The task:
All of the entries below should be printed exactly; the pictures are to be left out.
--------------------------------
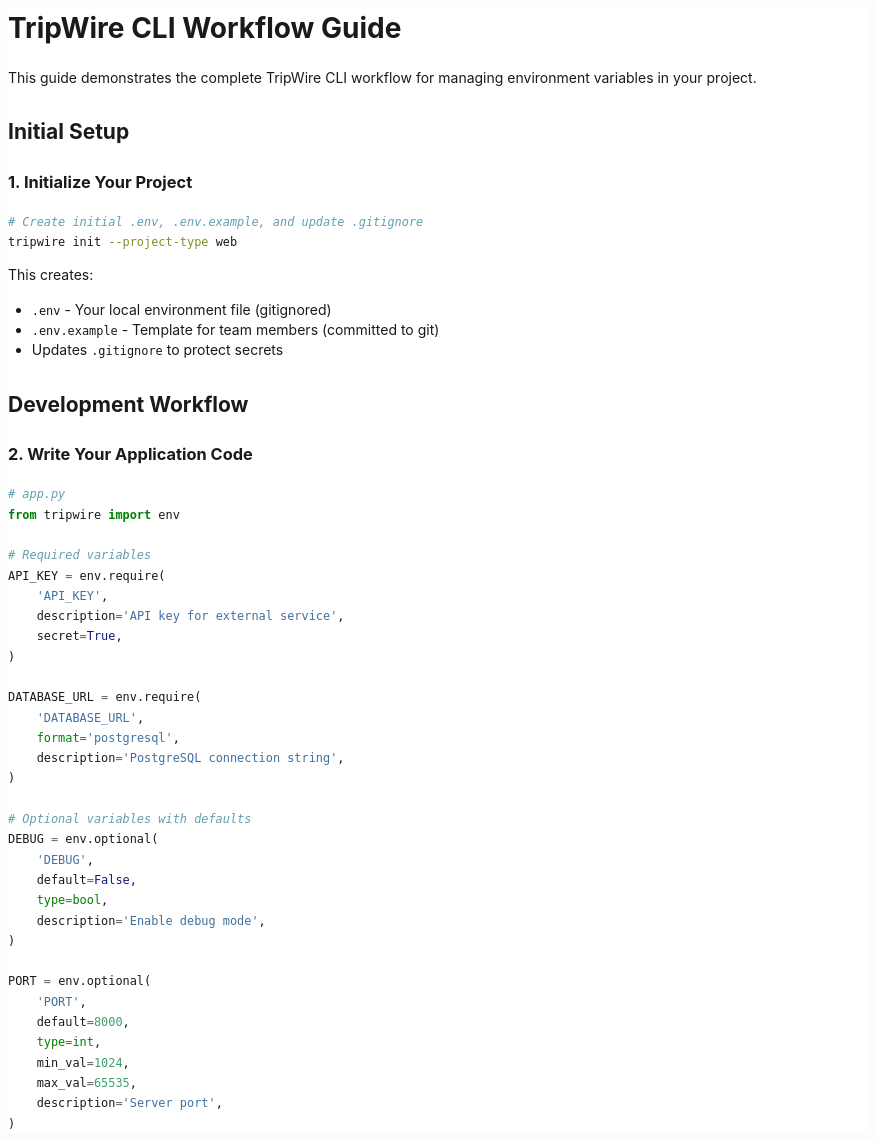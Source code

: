 # TripWire CLI Workflow Guide

This guide demonstrates the complete TripWire CLI workflow for managing environment variables in your project.

## Initial Setup

### 1. Initialize Your Project

```bash
# Create initial .env, .env.example, and update .gitignore
tripwire init --project-type web
```

This creates:
- `.env` - Your local environment file (gitignored)
- `.env.example` - Template for team members (committed to git)
- Updates `.gitignore` to protect secrets

## Development Workflow

### 2. Write Your Application Code

```python
# app.py
from tripwire import env

# Required variables
API_KEY = env.require(
    'API_KEY',
    description='API key for external service',
    secret=True,
)

DATABASE_URL = env.require(
    'DATABASE_URL',
    format='postgresql',
    description='PostgreSQL connection string',
)

# Optional variables with defaults
DEBUG = env.optional(
    'DEBUG',
    default=False,
    type=bool,
    description='Enable debug mode',
)

PORT = env.optional(
    'PORT',
    default=8000,
    type=int,
    min_val=1024,
    max_val=65535,
    description='Server port',
)
```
--------------------------------
Output of the task:
Source code

: # TripWire CLI Workflow Guide

This guide demonstrates the complete TripWire CLI workflow for managing environment variables in your project.

## Initial Setup

### 1. Initialize Your Project

```bash
# Create initial .env, .env.example, and update .gitignore
tripwire init --project-type web
```

This creates:
- `.env` - Your local environment file (gitignored)
- `.env.example` - Template for team members (committed to git)
- Updates `.gitignore` to protect secrets

## Development Workflow

### 2. Write Your Application Code

```python
# app.py
from tripwire import env

# Required variables
API_KEY = env.require(
    'API_KEY',
    description='API key for external service',
    secret=True,
)

DATABASE_URL = env.require(
    'DATABASE_URL',
    format='postgresql',
    description='PostgreSQL connection string',
)

# Optional variables with defaults
DEBUG = env.optional(
    'DEBUG',
    default=False,
    type=bool,
    description='Enable debug mode',
)

PORT = env.optional(
    'PORT',
    default=8000,
    type=int,
    min_val=1024,
    max_val=65535,
    description='Server port',
)
```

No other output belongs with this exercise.